Stretta della Ue sul tax ruling. Estonia e Polonia avranno un mese di tempo per fornire alla Commissione europee le informazioni richieste sui loro accordi fiscali, altrimenti Bruxelles adirà la Corte di Giustizia.
I due Paesi hanno finora rifiutato di rispondere alle richieste della Ue. A dicembre scorso la Commissione Ue ha avviato un’indagine sulle pratiche nazionali in materia fiscale per verificare che non violassero le norme Ue sugli aiuti di Stato.

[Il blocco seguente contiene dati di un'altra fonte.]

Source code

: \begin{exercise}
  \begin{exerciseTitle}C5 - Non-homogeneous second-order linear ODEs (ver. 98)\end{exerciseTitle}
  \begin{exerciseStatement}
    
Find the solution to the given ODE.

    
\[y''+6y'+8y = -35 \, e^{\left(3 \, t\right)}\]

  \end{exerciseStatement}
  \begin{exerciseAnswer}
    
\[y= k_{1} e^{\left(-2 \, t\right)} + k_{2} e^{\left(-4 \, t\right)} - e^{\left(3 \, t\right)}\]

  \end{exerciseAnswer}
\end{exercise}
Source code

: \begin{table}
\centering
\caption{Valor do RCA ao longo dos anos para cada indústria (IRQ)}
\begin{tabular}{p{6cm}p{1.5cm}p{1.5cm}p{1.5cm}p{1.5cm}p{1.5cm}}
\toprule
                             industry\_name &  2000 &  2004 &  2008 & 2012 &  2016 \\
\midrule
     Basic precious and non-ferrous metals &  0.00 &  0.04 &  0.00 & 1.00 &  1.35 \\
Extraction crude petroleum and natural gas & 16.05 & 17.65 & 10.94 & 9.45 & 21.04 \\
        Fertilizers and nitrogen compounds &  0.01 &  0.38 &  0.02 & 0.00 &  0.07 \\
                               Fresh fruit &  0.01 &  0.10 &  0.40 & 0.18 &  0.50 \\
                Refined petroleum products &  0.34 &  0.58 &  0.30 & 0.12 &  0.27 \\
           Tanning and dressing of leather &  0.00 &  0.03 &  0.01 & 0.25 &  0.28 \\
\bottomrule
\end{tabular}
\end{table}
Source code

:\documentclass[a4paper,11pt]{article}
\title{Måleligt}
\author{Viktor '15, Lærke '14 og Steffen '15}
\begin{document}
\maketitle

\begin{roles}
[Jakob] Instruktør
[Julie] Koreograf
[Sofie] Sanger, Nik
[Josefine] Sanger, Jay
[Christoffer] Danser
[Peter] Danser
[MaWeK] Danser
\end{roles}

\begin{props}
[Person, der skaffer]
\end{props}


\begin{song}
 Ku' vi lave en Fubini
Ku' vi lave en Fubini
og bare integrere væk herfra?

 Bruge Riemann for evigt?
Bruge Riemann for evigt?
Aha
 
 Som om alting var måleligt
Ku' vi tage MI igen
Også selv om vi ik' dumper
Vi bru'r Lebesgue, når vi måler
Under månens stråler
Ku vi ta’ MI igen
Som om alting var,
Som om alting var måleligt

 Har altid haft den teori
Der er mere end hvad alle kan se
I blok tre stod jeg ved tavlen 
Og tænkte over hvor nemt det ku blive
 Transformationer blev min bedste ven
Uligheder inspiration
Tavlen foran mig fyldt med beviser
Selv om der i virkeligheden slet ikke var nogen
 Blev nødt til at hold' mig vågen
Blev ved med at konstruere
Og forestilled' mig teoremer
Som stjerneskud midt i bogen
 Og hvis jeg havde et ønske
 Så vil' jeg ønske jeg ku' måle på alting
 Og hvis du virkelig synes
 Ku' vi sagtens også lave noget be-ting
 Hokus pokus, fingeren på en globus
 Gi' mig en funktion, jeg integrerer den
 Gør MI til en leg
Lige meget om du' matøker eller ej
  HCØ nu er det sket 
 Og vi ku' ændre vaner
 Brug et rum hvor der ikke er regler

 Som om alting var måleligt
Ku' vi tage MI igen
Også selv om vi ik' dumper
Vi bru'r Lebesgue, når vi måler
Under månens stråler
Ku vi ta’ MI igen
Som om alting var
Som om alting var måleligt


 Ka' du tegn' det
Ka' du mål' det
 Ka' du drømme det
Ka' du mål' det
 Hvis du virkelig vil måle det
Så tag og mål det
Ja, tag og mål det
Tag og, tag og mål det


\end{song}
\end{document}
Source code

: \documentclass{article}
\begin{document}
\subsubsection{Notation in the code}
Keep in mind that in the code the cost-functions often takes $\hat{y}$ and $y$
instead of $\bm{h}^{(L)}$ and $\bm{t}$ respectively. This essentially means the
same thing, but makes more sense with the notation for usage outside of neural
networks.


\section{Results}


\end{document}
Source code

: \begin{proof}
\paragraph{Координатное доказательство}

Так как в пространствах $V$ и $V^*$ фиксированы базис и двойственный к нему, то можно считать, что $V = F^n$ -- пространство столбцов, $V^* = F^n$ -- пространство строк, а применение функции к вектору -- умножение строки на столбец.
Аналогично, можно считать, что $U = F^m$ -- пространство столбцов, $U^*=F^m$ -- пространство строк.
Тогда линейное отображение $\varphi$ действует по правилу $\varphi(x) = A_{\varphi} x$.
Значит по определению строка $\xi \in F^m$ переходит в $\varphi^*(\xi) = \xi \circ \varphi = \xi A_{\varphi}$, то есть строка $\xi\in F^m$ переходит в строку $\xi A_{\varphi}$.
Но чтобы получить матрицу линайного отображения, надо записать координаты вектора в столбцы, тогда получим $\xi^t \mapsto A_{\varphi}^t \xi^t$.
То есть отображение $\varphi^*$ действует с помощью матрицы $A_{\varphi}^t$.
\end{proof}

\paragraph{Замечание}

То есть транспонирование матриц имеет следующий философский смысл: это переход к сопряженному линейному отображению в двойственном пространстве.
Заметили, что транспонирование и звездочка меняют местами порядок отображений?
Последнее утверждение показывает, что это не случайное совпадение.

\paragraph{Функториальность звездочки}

L’obiettivo della Ue è molto chiaro: avere un quadro completo delle pratiche di ruling fiscale nella Ue per determinare se e dove la concorrenza nel Mercato Unico è falsata da benefici fiscali selettivi. La decisione della Ue segue di qualche giorno l’annunciato piano volto a garantire che le imprese paghino le tasse dove producono profitti.
Tutti gli Stati membri hanno finora fornito le informazioni richieste, tranne Estonia e Polonia.
Sulla base delle informazioni ricevute, la Commissione ha anche chiesto a 15 Paesi Ue di fornire ulteriori chiarimenti su alcuni accordi di tax ruling. Questo potrebbe determinare l’apertura di un’indagine sugli aiuti di Stato che coinvolgerebbe gli eventuali beneficiari.
Tra i Paesi che dovranno fornire informazioni aggiuntive c’è anche l’Italia, oltre ad Austria, Belgio, Danimarca, Finlandia, Francia, Germania, Lituania, Portogallo, Repubblica Ceca, Romania, Slovacchia, Spagna, Svezia e Ungheria.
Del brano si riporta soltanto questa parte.